**What needs to be done:**
Hand back each record exactly as you find it.

**Data for this task:**
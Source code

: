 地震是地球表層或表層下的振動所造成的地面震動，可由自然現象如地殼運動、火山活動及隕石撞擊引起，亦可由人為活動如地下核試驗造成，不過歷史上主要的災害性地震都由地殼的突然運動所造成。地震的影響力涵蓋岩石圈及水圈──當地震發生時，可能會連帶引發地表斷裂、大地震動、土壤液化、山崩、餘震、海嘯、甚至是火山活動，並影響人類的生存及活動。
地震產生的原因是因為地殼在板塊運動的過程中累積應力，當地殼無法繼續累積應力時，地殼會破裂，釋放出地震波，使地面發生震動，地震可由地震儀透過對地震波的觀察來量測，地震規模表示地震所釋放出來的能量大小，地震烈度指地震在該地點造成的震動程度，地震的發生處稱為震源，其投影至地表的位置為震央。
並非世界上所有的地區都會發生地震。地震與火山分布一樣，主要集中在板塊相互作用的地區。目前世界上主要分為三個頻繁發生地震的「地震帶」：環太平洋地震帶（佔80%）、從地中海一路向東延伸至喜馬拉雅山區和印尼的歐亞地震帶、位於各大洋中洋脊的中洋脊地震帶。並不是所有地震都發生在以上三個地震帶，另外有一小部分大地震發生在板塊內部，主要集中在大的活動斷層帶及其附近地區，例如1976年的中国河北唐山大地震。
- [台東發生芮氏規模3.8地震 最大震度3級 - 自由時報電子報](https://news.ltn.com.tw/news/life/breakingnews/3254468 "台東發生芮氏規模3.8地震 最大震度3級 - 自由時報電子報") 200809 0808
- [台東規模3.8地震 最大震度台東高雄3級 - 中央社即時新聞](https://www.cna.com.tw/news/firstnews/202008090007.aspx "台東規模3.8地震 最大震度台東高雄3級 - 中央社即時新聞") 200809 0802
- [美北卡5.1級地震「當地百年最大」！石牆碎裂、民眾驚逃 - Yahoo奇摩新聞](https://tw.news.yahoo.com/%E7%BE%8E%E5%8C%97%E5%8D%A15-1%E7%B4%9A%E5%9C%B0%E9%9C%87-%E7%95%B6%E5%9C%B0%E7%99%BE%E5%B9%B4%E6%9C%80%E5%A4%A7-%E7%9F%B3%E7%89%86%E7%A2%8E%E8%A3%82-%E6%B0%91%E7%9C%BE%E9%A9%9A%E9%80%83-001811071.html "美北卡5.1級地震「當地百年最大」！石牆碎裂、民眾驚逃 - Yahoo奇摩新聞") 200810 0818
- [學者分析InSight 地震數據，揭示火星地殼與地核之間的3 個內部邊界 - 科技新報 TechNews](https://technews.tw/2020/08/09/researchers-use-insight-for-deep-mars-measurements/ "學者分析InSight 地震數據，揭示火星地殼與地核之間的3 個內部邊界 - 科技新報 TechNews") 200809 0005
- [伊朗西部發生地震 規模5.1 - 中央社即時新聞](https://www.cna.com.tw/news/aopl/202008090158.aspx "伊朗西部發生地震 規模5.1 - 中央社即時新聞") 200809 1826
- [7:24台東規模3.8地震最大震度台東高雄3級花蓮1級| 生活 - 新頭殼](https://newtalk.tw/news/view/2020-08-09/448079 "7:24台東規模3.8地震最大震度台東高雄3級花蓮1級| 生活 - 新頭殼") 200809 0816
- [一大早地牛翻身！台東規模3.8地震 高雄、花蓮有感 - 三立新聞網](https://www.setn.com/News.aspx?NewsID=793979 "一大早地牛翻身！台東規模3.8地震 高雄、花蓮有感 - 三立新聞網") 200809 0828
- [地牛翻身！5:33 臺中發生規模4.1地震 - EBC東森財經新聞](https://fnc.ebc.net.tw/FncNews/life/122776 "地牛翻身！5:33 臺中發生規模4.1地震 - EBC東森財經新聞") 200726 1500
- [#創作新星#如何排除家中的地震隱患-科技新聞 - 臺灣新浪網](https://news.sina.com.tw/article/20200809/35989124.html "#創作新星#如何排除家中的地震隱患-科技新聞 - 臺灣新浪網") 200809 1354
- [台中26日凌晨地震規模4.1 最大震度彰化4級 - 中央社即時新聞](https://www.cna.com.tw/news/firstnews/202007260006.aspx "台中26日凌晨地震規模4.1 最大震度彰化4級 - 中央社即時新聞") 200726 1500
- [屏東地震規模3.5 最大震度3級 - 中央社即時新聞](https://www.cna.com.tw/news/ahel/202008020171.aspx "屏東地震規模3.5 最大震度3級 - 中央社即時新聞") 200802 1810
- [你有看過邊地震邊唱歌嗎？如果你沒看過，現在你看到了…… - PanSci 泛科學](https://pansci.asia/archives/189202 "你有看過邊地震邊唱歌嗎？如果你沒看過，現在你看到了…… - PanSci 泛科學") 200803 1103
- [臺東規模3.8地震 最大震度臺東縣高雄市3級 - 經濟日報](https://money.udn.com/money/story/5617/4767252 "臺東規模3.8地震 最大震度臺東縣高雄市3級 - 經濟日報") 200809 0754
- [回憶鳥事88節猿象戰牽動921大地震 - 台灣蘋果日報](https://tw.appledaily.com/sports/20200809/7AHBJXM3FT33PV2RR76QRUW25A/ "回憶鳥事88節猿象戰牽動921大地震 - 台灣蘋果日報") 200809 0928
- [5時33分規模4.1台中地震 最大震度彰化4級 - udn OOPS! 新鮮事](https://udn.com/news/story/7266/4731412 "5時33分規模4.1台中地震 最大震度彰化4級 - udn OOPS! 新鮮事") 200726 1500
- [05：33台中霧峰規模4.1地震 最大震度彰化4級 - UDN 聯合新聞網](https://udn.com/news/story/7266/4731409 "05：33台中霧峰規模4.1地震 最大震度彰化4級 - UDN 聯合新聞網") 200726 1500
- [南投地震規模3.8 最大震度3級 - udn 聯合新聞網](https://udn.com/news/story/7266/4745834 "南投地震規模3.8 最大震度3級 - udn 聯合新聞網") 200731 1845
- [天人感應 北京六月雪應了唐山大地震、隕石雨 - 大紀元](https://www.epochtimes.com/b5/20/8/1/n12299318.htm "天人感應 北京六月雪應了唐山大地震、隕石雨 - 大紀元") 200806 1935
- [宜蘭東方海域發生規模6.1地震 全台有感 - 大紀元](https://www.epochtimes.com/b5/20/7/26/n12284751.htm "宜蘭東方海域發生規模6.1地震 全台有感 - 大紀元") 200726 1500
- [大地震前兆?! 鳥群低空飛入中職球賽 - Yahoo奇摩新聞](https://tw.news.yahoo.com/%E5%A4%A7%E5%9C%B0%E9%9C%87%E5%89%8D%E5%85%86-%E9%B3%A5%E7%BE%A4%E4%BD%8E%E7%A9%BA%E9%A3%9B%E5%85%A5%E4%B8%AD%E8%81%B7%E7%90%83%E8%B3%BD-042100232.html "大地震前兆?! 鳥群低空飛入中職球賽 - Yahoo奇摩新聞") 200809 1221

**Your solution:**
Source code

: 地震是地球表層或表層下的振動所造成的地面震動，可由自然現象如地殼運動、火山活動及隕石撞擊引起，亦可由人為活動如地下核試驗造成，不過歷史上主要的災害性地震都由地殼的突然運動所造成。地震的影響力涵蓋岩石圈及水圈──當地震發生時，可能會連帶引發地表斷裂、大地震動、土壤液化、山崩、餘震、海嘯、甚至是火山活動，並影響人類的生存及活動。
地震產生的原因是因為地殼在板塊運動的過程中累積應力，當地殼無法繼續累積應力時，地殼會破裂，釋放出地震波，使地面發生震動，地震可由地震儀透過對地震波的觀察來量測，地震規模表示地震所釋放出來的能量大小，地震烈度指地震在該地點造成的震動程度，地震的發生處稱為震源，其投影至地表的位置為震央。
並非世界上所有的地區都會發生地震。地震與火山分布一樣，主要集中在板塊相互作用的地區。目前世界上主要分為三個頻繁發生地震的「地震帶」：環太平洋地震帶（佔80%）、從地中海一路向東延伸至喜馬拉雅山區和印尼的歐亞地震帶、位於各大洋中洋脊的中洋脊地震帶。並不是所有地震都發生在以上三個地震帶，另外有一小部分大地震發生在板塊內部，主要集中在大的活動斷層帶及其附近地區，例如1976年的中国河北唐山大地震。
- [台東發生芮氏規模3.8地震 最大震度3級 - 自由時報電子報](https://news.ltn.com.tw/news/life/breakingnews/3254468 "台東發生芮氏規模3.8地震 最大震度3級 - 自由時報電子報") 200809 0808
- [台東規模3.8地震 最大震度台東高雄3級 - 中央社即時新聞](https://www.cna.com.tw/news/firstnews/202008090007.aspx "台東規模3.8地震 最大震度台東高雄3級 - 中央社即時新聞") 200809 0802
- [美北卡5.1級地震「當地百年最大」！石牆碎裂、民眾驚逃 - Yahoo奇摩新聞](https://tw.news.yahoo.com/%E7%BE%8E%E5%8C%97%E5%8D%A15-1%E7%B4%9A%E5%9C%B0%E9%9C%87-%E7%95%B6%E5%9C%B0%E7%99%BE%E5%B9%B4%E6%9C%80%E5%A4%A7-%E7%9F%B3%E7%89%86%E7%A2%8E%E8%A3%82-%E6%B0%91%E7%9C%BE%E9%A9%9A%E9%80%83-001811071.html "美北卡5.1級地震「當地百年最大」！石牆碎裂、民眾驚逃 - Yahoo奇摩新聞") 200810 0818
- [學者分析InSight 地震數據，揭示火星地殼與地核之間的3 個內部邊界 - 科技新報 TechNews](https://technews.tw/2020/08/09/researchers-use-insight-for-deep-mars-measurements/ "學者分析InSight 地震數據，揭示火星地殼與地核之間的3 個內部邊界 - 科技新報 TechNews") 200809 0005
- [伊朗西部發生地震 規模5.1 - 中央社即時新聞](https://www.cna.com.tw/news/aopl/202008090158.aspx "伊朗西部發生地震 規模5.1 - 中央社即時新聞") 200809 1826
- [7:24台東規模3.8地震最大震度台東高雄3級花蓮1級| 生活 - 新頭殼](https://newtalk.tw/news/view/2020-08-09/448079 "7:24台東規模3.8地震最大震度台東高雄3級花蓮1級| 生活 - 新頭殼") 200809 0816
- [一大早地牛翻身！台東規模3.8地震 高雄、花蓮有感 - 三立新聞網](https://www.setn.com/News.aspx?NewsID=793979 "一大早地牛翻身！台東規模3.8地震 高雄、花蓮有感 - 三立新聞網") 200809 0828
- [地牛翻身！5:33 臺中發生規模4.1地震 - EBC東森財經新聞](https://fnc.ebc.net.tw/FncNews/life/122776 "地牛翻身！5:33 臺中發生規模4.1地震 - EBC東森財經新聞") 200726 1500
- [#創作新星#如何排除家中的地震隱患-科技新聞 - 臺灣新浪網](https://news.sina.com.tw/article/20200809/35989124.html "#創作新星#如何排除家中的地震隱患-科技新聞 - 臺灣新浪網") 200809 1354
- [台中26日凌晨地震規模4.1 最大震度彰化4級 - 中央社即時新聞](https://www.cna.com.tw/news/firstnews/202007260006.aspx "台中26日凌晨地震規模4.1 最大震度彰化4級 - 中央社即時新聞") 200726 1500
- [屏東地震規模3.5 最大震度3級 - 中央社即時新聞](https://www.cna.com.tw/news/ahel/202008020171.aspx "屏東地震規模3.5 最大震度3級 - 中央社即時新聞") 200802 1810
- [你有看過邊地震邊唱歌嗎？如果你沒看過，現在你看到了…… - PanSci 泛科學](https://pansci.asia/archives/189202 "你有看過邊地震邊唱歌嗎？如果你沒看過，現在你看到了…… - PanSci 泛科學") 200803 1103
- [臺東規模3.8地震 最大震度臺東縣高雄市3級 - 經濟日報](https://money.udn.com/money/story/5617/4767252 "臺東規模3.8地震 最大震度臺東縣高雄市3級 - 經濟日報") 200809 0754
- [回憶鳥事88節猿象戰牽動921大地震 - 台灣蘋果日報](https://tw.appledaily.com/sports/20200809/7AHBJXM3FT33PV2RR76QRUW25A/ "回憶鳥事88節猿象戰牽動921大地震 - 台灣蘋果日報") 200809 0928
- [5時33分規模4.1台中地震 最大震度彰化4級 - udn OOPS! 新鮮事](https://udn.com/news/story/7266/4731412 "5時33分規模4.1台中地震 最大震度彰化4級 - udn OOPS! 新鮮事") 200726 1500
- [05：33台中霧峰規模4.1地震 最大震度彰化4級 - UDN 聯合新聞網](https://udn.com/news/story/7266/4731409 "05：33台中霧峰規模4.1地震 最大震度彰化4級 - UDN 聯合新聞網") 200726 1500
- [南投地震規模3.8 最大震度3級 - udn 聯合新聞網](https://udn.com/news/story/7266/4745834 "南投地震規模3.8 最大震度3級 - udn 聯合新聞網") 200731 1845
- [天人感應 北京六月雪應了唐山大地震、隕石雨 - 大紀元](https://www.epochtimes.com/b5/20/8/1/n12299318.htm "天人感應 北京六月雪應了唐山大地震、隕石雨 - 大紀元") 200806 1935
- [宜蘭東方海域發生規模6.1地震 全台有感 - 大紀元](https://www.epochtimes.com/b5/20/7/26/n12284751.htm "宜蘭東方海域發生規模6.1地震 全台有感 - 大紀元") 200726 1500
- [大地震前兆?! 鳥群低空飛入中職球賽 - Yahoo奇摩新聞](https://tw.news.yahoo.com/%E5%A4%A7%E5%9C%B0%E9%9C%87%E5%89%8D%E5%85%86-%E9%B3%A5%E7%BE%A4%E4%BD%8E%E7%A9%BA%E9%A3%9B%E5%85%A5%E4%B8%AD%E8%81%B7%E7%90%83%E8%B3%BD-042100232.html "大地震前兆?! 鳥群低空飛入中職球賽 - Yahoo奇摩新聞") 200809 1221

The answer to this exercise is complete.